EXERCISE DETAILS
Among the entries below, which lines include the string "COPY"? Show each one.

RECORDS SUPPLIED
========================================================================

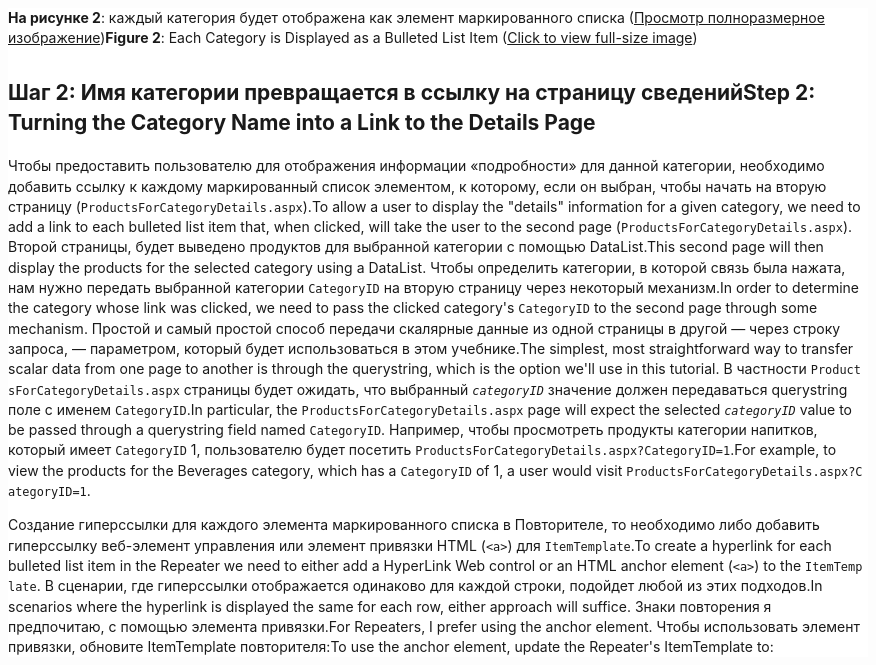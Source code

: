 <span data-ttu-id="1c0ba-133">**На рисунке 2**: каждый категория будет отображена как элемент маркированного списка ([Просмотр полноразмерное изображение](master-detail-filtering-acess-two-pages-datalist-vb/_static/image6.png))</span><span class="sxs-lookup"><span data-stu-id="1c0ba-133">**Figure 2**: Each Category is Displayed as a Bulleted List Item ([Click to view full-size image](master-detail-filtering-acess-two-pages-datalist-vb/_static/image6.png))</span></span>


## <a name="step-2-turning-the-category-name-into-a-link-to-the-details-page"></a><span data-ttu-id="1c0ba-134">Шаг 2: Имя категории превращается в ссылку на страницу сведений</span><span class="sxs-lookup"><span data-stu-id="1c0ba-134">Step 2: Turning the Category Name into a Link to the Details Page</span></span>

<span data-ttu-id="1c0ba-135">Чтобы предоставить пользователю для отображения информации «подробности» для данной категории, необходимо добавить ссылку к каждому маркированный список элементом, к которому, если он выбран, чтобы начать на вторую страницу (`ProductsForCategoryDetails.aspx`).</span><span class="sxs-lookup"><span data-stu-id="1c0ba-135">To allow a user to display the "details" information for a given category, we need to add a link to each bulleted list item that, when clicked, will take the user to the second page (`ProductsForCategoryDetails.aspx`).</span></span> <span data-ttu-id="1c0ba-136">Второй страницы, будет выведено продуктов для выбранной категории с помощью DataList.</span><span class="sxs-lookup"><span data-stu-id="1c0ba-136">This second page will then display the products for the selected category using a DataList.</span></span> <span data-ttu-id="1c0ba-137">Чтобы определить категории, в которой связь была нажата, нам нужно передать выбранной категории `CategoryID` на вторую страницу через некоторый механизм.</span><span class="sxs-lookup"><span data-stu-id="1c0ba-137">In order to determine the category whose link was clicked, we need to pass the clicked category's `CategoryID` to the second page through some mechanism.</span></span> <span data-ttu-id="1c0ba-138">Простой и самый простой способ передачи скалярные данные из одной страницы в другой — через строку запроса, — параметром, который будет использоваться в этом учебнике.</span><span class="sxs-lookup"><span data-stu-id="1c0ba-138">The simplest, most straightforward way to transfer scalar data from one page to another is through the querystring, which is the option we'll use in this tutorial.</span></span> <span data-ttu-id="1c0ba-139">В частности `ProductsForCategoryDetails.aspx` страницы будет ожидать, что выбранный *`categoryID`* значение должен передаваться querystring поле с именем `CategoryID`.</span><span class="sxs-lookup"><span data-stu-id="1c0ba-139">In particular, the `ProductsForCategoryDetails.aspx` page will expect the selected *`categoryID`* value to be passed through a querystring field named `CategoryID`.</span></span> <span data-ttu-id="1c0ba-140">Например, чтобы просмотреть продукты категории напитков, который имеет `CategoryID` 1, пользователю будет посетить `ProductsForCategoryDetails.aspx?CategoryID=1`.</span><span class="sxs-lookup"><span data-stu-id="1c0ba-140">For example, to view the products for the Beverages category, which has a `CategoryID` of 1, a user would visit `ProductsForCategoryDetails.aspx?CategoryID=1`.</span></span>

<span data-ttu-id="1c0ba-141">Создание гиперссылки для каждого элемента маркированного списка в Повторителе, то необходимо либо добавить гиперссылку веб-элемент управления или элемент привязки HTML (`<a>`) для `ItemTemplate`.</span><span class="sxs-lookup"><span data-stu-id="1c0ba-141">To create a hyperlink for each bulleted list item in the Repeater we need to either add a HyperLink Web control or an HTML anchor element (`<a>`) to the `ItemTemplate`.</span></span> <span data-ttu-id="1c0ba-142">В сценарии, где гиперссылки отображается одинаково для каждой строки, подойдет любой из этих подходов.</span><span class="sxs-lookup"><span data-stu-id="1c0ba-142">In scenarios where the hyperlink is displayed the same for each row, either approach will suffice.</span></span> <span data-ttu-id="1c0ba-143">Знаки повторения я предпочитаю, с помощью элемента привязки.</span><span class="sxs-lookup"><span data-stu-id="1c0ba-143">For Repeaters, I prefer using the anchor element.</span></span> <span data-ttu-id="1c0ba-144">Чтобы использовать элемент привязки, обновите ItemTemplate повторителя:</span><span class="sxs-lookup"><span data-stu-id="1c0ba-144">To use the anchor element, update the Repeater's ItemTemplate to:</span></span>

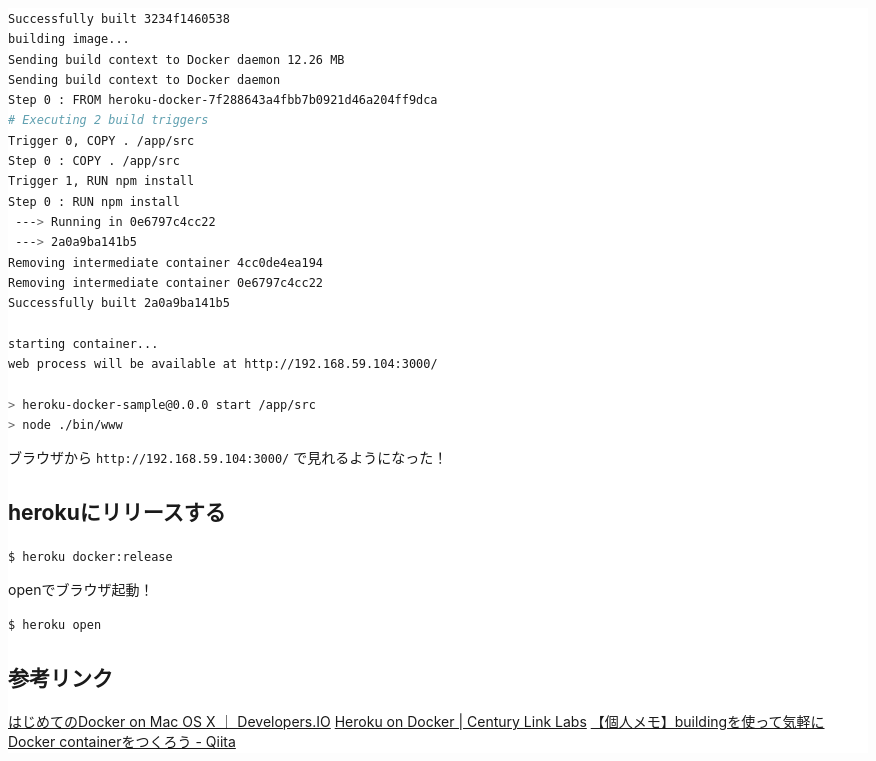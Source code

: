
 ```bash
Successfully built 3234f1460538
building image...
Sending build context to Docker daemon 12.26 MB
Sending build context to Docker daemon
Step 0 : FROM heroku-docker-7f288643a4fbb7b0921d46a204ff9dca
# Executing 2 build triggers
Trigger 0, COPY . /app/src
Step 0 : COPY . /app/src
Trigger 1, RUN npm install
Step 0 : RUN npm install
 ---> Running in 0e6797c4cc22
 ---> 2a0a9ba141b5
Removing intermediate container 4cc0de4ea194
Removing intermediate container 0e6797c4cc22
Successfully built 2a0a9ba141b5

starting container...
web process will be available at http://192.168.59.104:3000/

> heroku-docker-sample@0.0.0 start /app/src
> node ./bin/www
```

ブラウザから `http://192.168.59.104:3000/` で見れるようになった！

## herokuにリリースする

```bash
$ heroku docker:release
```

openでブラウザ起動！

```bash
$ heroku open
```

## 参考リンク

[はじめてのDocker on Mac OS X ｜ Developers.IO](http://dev.classmethod.jp/tool/docker/getting-started-docker-on-osx/)
[Heroku on Docker | Century Link Labs](http://www.centurylinklabs.com/heroku-on-docker/)
[【個人メモ】buildingを使って気軽にDocker containerをつくろう - Qiita](http://qiita.com/futoase/items/21167e9d064b0e336e8f)
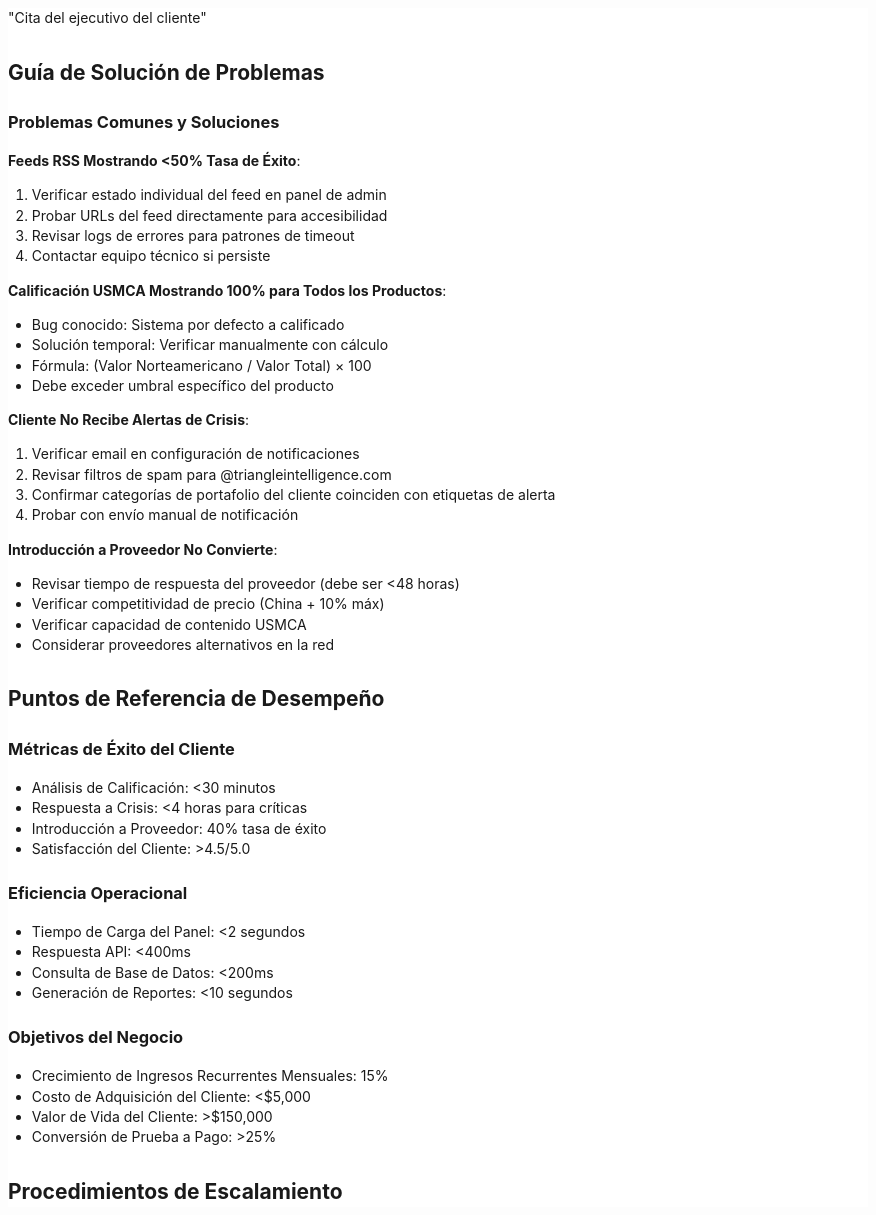 "Cita del ejecutivo del cliente"

## Guía de Solución de Problemas

### Problemas Comunes y Soluciones

**Feeds RSS Mostrando <50% Tasa de Éxito**:
1. Verificar estado individual del feed en panel de admin
2. Probar URLs del feed directamente para accesibilidad
3. Revisar logs de errores para patrones de timeout
4. Contactar equipo técnico si persiste

**Calificación USMCA Mostrando 100% para Todos los Productos**:
- Bug conocido: Sistema por defecto a calificado
- Solución temporal: Verificar manualmente con cálculo
- Fórmula: (Valor Norteamericano / Valor Total) × 100
- Debe exceder umbral específico del producto

**Cliente No Recibe Alertas de Crisis**:
1. Verificar email en configuración de notificaciones
2. Revisar filtros de spam para @triangleintelligence.com
3. Confirmar categorías de portafolio del cliente coinciden con etiquetas de alerta
4. Probar con envío manual de notificación

**Introducción a Proveedor No Convierte**:
- Revisar tiempo de respuesta del proveedor (debe ser <48 horas)
- Verificar competitividad de precio (China + 10% máx)
- Verificar capacidad de contenido USMCA
- Considerar proveedores alternativos en la red

## Puntos de Referencia de Desempeño

### Métricas de Éxito del Cliente
- Análisis de Calificación: <30 minutos
- Respuesta a Crisis: <4 horas para críticas
- Introducción a Proveedor: 40% tasa de éxito
- Satisfacción del Cliente: >4.5/5.0

### Eficiencia Operacional
- Tiempo de Carga del Panel: <2 segundos
- Respuesta API: <400ms
- Consulta de Base de Datos: <200ms
- Generación de Reportes: <10 segundos

### Objetivos del Negocio
- Crecimiento de Ingresos Recurrentes Mensuales: 15%
- Costo de Adquisición del Cliente: <$5,000
- Valor de Vida del Cliente: >$150,000
- Conversión de Prueba a Pago: >25%

## Procedimientos de Escalamiento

========================================================================

SOLUTION
Trigger 0, COPY . /app/src
Step 0 : COPY . /app/src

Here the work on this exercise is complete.